Karina hanya terdiam. Lalu menunduk. Aku jadi merasa bersalah pada Karina atas ucapanku tadi. "Sudah, jangan sedih, gak yang perlu elu tangisi buat laki-laki kayak dia. Maaf ya, gue gak bermaksud ngatain lu, kok!"
"Iya, Ndra!"
"Lebih baik kita hentikan saja dulu cerita ini. Kapan-kapan kita bisa bertemu lagi dan elu bisa ceritain semua masalah elu itu," kataku sambil membereskan alat rekam dan alat tulisku.
"Tunggu!" tahan Karina menahan lenganki biar tidak pergi. Aku hanya menatap sebentar lalu duduk kembali. "Sudah gak ada waktu lagi. Gue harus ceritakan semua cerita kehidupan ini sama elu!" pungkasnya ada yang aneh. Hal itu terlihat dari mimik wajahnya yang cemas.
"Oke!" Aku meletakan kembali alat perekam dan catatan di atas meja. "Terus, apa yang terjadi setelah itu?"
"Gue hamil dua bulan kemudian!"
"A-apa?" Ini menakjubkan. Di luar nalar pemikiranku.
****
Jadi, dia tetap bertahan hidup dengan Dodi. Baginya itu mungkin jalan satu-satunya buat dia. Hidup bersama dengan laki-laki yang tidak pernah mencintainya dan mempunyai sifat tempramental. Karina berjanji pada dirinya sendiri akan menjalani hidup yang terasa pahit. Karina bukan bodoh, dia tau betul, hidup dia tidak akan mudah bila tetap bersama Dodi, dan kurasa ini jalan terbaik dari pada dia selalu bergantung pada kedua orang tuanya yang selalu perhitungan masalah uang.
Dia juga bertekad akan membuat Dodi senang, hidupnya pasti tidak akan ada masalah atau bertengkar. Ya, ini yang dia harus lakukan semua agar bertahan hidup dengan laki-laki itu.
Lambat laun, hidupnya berjalan hingga dia dinyatakan hamil.

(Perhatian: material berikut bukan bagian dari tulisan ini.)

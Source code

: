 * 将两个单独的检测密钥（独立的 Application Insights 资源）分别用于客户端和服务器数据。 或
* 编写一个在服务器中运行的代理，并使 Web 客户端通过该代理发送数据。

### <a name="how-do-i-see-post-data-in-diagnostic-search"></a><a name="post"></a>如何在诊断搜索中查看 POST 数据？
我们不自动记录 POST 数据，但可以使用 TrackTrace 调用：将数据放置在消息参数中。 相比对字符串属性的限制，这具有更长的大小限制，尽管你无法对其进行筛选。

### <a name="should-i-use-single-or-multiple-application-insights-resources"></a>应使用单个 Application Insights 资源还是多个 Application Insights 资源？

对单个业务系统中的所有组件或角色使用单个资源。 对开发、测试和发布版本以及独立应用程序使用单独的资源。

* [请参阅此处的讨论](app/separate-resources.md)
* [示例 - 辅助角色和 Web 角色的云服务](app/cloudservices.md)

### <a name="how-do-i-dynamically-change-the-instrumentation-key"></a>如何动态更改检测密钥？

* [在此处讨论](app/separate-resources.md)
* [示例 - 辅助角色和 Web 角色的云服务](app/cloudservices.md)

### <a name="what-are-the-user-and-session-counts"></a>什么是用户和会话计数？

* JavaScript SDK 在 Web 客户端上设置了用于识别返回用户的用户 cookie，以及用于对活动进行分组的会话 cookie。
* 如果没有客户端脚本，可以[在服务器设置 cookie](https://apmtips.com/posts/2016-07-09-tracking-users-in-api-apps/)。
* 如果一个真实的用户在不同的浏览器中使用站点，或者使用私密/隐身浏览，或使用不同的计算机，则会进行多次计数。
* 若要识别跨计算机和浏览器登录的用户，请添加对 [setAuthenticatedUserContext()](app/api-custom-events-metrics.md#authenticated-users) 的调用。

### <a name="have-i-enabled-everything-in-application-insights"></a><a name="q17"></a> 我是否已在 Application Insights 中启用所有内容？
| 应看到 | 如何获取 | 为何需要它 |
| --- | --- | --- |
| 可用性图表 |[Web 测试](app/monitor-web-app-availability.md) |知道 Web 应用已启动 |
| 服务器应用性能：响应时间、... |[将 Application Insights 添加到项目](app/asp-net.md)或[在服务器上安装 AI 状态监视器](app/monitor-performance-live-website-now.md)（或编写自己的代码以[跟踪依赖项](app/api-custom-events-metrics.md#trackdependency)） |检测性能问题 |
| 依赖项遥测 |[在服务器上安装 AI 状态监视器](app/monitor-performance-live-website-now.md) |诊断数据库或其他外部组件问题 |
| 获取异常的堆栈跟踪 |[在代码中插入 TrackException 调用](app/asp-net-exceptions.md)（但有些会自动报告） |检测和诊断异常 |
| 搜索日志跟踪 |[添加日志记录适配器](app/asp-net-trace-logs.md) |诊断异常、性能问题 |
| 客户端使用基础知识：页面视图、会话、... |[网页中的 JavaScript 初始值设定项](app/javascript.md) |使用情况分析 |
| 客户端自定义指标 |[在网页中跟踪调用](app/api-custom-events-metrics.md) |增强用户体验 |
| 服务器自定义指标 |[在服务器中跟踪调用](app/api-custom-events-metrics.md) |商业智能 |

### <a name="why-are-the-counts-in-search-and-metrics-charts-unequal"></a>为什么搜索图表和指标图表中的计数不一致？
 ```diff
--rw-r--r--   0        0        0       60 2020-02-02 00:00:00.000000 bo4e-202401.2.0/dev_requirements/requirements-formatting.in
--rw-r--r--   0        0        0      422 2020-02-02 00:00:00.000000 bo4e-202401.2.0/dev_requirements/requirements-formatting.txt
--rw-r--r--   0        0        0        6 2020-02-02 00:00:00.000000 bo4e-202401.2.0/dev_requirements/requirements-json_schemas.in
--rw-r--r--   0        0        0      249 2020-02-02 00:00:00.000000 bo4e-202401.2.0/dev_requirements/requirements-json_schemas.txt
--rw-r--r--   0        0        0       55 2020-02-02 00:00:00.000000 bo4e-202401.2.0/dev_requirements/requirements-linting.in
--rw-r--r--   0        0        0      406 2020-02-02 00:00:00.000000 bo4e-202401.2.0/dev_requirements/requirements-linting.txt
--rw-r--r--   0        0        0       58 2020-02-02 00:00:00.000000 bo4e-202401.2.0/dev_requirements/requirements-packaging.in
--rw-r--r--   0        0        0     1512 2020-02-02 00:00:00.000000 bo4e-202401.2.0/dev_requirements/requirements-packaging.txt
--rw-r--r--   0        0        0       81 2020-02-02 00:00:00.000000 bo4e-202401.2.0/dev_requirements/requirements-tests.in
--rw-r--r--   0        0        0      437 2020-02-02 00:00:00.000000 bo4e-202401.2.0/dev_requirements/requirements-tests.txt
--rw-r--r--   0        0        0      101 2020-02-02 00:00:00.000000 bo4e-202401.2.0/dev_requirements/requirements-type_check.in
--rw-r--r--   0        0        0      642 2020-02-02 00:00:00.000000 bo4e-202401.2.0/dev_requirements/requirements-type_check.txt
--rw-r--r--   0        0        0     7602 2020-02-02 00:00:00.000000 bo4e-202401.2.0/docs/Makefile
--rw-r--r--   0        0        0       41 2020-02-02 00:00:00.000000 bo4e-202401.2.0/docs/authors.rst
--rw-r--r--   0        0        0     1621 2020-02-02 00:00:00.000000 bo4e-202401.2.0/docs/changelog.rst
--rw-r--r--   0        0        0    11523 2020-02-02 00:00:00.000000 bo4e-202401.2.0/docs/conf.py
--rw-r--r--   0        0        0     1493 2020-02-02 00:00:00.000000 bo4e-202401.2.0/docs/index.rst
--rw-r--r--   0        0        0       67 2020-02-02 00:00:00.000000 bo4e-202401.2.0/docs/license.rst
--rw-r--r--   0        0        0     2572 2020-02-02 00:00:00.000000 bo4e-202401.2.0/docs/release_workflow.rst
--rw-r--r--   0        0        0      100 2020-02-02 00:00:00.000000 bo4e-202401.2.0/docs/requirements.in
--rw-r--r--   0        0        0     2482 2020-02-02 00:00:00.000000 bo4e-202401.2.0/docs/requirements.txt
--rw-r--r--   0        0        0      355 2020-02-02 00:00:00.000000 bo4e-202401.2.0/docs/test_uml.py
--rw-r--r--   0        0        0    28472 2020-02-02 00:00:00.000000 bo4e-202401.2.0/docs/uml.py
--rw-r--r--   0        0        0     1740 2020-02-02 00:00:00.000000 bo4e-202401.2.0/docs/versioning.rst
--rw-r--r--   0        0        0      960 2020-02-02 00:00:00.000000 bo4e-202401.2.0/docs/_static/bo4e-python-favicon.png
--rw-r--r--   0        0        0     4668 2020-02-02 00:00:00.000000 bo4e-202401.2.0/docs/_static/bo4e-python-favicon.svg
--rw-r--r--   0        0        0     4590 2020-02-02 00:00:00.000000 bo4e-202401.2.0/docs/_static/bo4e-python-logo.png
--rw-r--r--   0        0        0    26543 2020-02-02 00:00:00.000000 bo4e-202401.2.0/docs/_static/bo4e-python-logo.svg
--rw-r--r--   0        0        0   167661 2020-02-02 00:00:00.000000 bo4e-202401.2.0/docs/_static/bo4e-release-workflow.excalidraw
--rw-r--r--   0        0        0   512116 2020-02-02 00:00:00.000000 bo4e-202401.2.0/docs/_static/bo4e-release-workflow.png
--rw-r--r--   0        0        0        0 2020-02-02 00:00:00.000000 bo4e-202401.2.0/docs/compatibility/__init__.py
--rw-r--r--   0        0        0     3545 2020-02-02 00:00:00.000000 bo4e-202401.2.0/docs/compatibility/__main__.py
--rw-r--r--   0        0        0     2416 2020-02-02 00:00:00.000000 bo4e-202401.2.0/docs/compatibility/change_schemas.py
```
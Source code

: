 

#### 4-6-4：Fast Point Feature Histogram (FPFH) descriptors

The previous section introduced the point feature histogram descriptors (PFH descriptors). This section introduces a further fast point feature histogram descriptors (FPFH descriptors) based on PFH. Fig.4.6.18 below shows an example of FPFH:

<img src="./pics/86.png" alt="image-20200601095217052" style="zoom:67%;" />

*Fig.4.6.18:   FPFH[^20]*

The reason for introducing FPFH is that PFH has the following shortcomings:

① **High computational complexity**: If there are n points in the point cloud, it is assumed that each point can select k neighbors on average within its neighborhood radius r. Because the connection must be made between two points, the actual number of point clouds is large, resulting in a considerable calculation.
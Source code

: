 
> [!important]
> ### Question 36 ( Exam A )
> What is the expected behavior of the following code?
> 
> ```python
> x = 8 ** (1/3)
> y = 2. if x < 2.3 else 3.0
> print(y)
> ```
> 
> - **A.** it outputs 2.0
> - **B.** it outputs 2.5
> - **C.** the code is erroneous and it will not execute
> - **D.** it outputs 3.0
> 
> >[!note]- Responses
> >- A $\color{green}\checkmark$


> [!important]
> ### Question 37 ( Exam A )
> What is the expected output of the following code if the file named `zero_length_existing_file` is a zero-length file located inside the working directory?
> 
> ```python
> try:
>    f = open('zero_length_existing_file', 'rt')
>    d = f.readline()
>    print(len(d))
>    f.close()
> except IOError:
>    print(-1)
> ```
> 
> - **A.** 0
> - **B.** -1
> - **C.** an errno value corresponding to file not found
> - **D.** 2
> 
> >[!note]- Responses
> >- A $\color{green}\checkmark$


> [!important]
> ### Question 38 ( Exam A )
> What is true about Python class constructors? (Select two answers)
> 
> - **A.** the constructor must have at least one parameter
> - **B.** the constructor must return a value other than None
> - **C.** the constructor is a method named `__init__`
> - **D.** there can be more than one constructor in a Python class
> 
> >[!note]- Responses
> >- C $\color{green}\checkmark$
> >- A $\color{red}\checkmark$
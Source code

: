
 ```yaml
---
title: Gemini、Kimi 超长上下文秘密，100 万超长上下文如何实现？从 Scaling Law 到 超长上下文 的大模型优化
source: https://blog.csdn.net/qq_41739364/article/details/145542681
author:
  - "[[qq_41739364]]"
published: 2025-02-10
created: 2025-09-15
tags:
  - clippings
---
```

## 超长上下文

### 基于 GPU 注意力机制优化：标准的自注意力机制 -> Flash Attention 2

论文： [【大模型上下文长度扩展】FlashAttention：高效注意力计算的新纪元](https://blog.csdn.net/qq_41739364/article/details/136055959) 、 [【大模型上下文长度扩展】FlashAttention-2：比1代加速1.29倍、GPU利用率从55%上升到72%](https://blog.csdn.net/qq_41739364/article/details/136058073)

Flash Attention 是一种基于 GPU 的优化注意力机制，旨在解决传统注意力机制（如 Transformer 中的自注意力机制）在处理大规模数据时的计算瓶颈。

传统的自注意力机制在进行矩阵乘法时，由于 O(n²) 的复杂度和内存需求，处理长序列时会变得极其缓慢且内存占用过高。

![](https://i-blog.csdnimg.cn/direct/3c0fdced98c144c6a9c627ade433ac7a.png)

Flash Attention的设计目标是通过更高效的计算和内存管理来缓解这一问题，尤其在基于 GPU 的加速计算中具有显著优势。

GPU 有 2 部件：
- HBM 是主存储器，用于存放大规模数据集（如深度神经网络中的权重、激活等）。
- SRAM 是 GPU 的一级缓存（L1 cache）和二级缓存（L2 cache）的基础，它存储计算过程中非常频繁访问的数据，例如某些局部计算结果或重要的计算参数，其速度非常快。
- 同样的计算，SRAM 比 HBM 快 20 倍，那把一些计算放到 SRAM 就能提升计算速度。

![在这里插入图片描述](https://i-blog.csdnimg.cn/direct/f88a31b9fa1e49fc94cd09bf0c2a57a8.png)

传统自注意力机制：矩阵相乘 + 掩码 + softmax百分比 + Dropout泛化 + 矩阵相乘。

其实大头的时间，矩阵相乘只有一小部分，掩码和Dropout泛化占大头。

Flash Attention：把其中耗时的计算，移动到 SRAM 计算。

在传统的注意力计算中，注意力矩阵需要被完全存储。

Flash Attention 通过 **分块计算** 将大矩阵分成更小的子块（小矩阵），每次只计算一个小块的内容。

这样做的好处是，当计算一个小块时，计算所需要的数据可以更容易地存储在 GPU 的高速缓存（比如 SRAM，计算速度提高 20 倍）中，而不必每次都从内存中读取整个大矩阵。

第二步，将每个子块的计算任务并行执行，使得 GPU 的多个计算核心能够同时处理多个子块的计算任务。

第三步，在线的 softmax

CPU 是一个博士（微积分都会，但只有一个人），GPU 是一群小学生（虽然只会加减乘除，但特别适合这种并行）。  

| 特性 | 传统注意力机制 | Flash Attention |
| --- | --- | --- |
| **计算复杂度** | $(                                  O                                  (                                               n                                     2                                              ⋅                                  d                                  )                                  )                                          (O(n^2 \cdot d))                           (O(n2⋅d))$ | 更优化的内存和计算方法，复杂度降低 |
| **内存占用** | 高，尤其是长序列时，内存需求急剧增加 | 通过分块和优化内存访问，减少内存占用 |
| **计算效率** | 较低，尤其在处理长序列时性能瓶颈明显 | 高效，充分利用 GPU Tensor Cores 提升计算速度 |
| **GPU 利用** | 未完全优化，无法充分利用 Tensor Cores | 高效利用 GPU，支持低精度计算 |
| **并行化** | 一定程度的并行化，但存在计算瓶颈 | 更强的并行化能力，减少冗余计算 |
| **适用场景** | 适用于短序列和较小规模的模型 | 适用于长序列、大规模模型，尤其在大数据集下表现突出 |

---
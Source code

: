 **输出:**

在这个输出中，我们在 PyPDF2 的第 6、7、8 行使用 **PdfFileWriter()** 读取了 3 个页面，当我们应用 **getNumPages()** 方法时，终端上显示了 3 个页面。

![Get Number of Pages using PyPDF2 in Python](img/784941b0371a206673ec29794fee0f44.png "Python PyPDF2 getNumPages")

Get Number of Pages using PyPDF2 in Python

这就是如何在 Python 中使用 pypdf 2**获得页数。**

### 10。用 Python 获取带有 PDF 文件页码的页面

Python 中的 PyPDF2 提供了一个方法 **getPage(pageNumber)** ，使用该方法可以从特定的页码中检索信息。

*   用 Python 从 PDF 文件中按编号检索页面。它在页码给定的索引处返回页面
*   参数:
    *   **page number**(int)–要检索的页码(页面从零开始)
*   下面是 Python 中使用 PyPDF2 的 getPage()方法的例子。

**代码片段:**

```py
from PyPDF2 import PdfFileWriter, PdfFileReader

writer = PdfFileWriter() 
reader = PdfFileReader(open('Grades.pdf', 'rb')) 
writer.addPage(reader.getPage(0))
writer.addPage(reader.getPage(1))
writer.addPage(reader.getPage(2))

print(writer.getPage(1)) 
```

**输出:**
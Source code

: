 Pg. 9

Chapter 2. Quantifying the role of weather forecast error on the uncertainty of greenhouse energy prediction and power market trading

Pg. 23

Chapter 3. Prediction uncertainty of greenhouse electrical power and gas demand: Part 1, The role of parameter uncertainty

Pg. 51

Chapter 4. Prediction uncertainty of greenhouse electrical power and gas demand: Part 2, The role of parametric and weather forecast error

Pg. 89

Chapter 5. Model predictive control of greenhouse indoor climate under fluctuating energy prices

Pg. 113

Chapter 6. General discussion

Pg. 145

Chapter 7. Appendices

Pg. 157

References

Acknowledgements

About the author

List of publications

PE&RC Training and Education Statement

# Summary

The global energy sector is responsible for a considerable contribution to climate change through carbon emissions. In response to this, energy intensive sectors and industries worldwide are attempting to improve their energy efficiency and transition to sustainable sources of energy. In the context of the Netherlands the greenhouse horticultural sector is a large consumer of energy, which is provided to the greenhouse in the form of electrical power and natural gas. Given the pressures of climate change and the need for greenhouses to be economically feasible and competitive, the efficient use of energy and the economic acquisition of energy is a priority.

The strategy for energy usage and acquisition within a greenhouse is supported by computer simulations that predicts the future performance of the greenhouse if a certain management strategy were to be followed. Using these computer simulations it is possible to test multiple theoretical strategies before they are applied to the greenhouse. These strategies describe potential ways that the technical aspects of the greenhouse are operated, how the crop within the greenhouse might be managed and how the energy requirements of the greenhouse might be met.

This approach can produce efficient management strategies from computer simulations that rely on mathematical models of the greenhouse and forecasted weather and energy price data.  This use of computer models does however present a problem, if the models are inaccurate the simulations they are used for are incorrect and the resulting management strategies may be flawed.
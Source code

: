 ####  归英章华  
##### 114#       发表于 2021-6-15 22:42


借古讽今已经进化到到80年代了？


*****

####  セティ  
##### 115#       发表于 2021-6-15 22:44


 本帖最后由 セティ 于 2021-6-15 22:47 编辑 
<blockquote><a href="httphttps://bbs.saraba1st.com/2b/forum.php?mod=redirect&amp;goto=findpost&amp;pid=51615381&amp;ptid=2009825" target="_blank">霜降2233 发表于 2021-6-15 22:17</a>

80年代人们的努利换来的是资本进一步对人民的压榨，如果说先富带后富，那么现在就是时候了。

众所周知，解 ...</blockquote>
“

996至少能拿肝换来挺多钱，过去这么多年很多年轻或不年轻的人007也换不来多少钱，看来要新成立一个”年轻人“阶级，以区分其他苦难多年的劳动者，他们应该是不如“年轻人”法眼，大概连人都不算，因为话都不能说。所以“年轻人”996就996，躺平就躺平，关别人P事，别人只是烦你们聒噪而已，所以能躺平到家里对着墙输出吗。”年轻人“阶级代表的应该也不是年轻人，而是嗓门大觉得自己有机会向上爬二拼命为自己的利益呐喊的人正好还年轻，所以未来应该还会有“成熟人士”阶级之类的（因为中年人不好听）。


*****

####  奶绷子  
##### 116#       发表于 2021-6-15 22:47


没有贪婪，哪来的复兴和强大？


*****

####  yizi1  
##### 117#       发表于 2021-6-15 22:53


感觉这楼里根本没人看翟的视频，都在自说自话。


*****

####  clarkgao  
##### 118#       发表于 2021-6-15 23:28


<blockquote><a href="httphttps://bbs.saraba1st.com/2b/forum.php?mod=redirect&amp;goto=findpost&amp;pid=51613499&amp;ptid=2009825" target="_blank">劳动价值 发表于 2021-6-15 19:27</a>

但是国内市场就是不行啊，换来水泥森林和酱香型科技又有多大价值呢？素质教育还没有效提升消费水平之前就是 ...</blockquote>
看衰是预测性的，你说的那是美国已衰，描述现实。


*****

Ya, dia hamil saat usia pernikahannya memasuki hampir genap satu tahun. Dia terkejut kala kedua netra ini melihat dua garis merah di alat tes kehamilan. Terdiam di kamar mandi dengan perasaan ragu dan takut.
"Bagaimana ini, a-aku hamil?" Dia tidak tau Dodi akan suka atau tidak dengan kehadiran anak yang sedang dikandung itu. Sebab, tak pernah sekalipun dia membicarakan tentang anak. Saat Karina tidak kunjung hamilpun, Dodi tidak pernah menyinggung sedikitpun tentang anak yang kini muncul di rahimnya. Bahkan dia harus bertengkar dengan Ratna.
"Apa Mas Dodi akan suka dengan kehamilanku?" bisiknya lagi. Berjalan mondar-mandir di kamar mandi yang lumayan lega itu. Dia menjadi ketakutan dengan kehamilan yang tiba-tiba dan tanpa direncanakan itu. "Tidak, aku yakin dia akan suka. Aku yakin dia mengharapkan kehadiran anak ini juga," pikirnya.
Lalu berhenti bergerak, "Mudah-mudahan ... anak ini bisa merubah sikap Mas Dodi, dan anak ini bisa menjadi pembawa rejeki juga mempererat tali pernikahan kami ke depannya," pikir dia lagi.
Saat itu Karina memang berharap banyak akan hadirnya seorang anak di rahimnya, agar kehidupan yang semula bagai neraka bisa menjadi lebih adem dan tenang. Tapi, semua harapan yang ada di pikirannya sirna. Layaknya sebuah angan-angan belaka saja.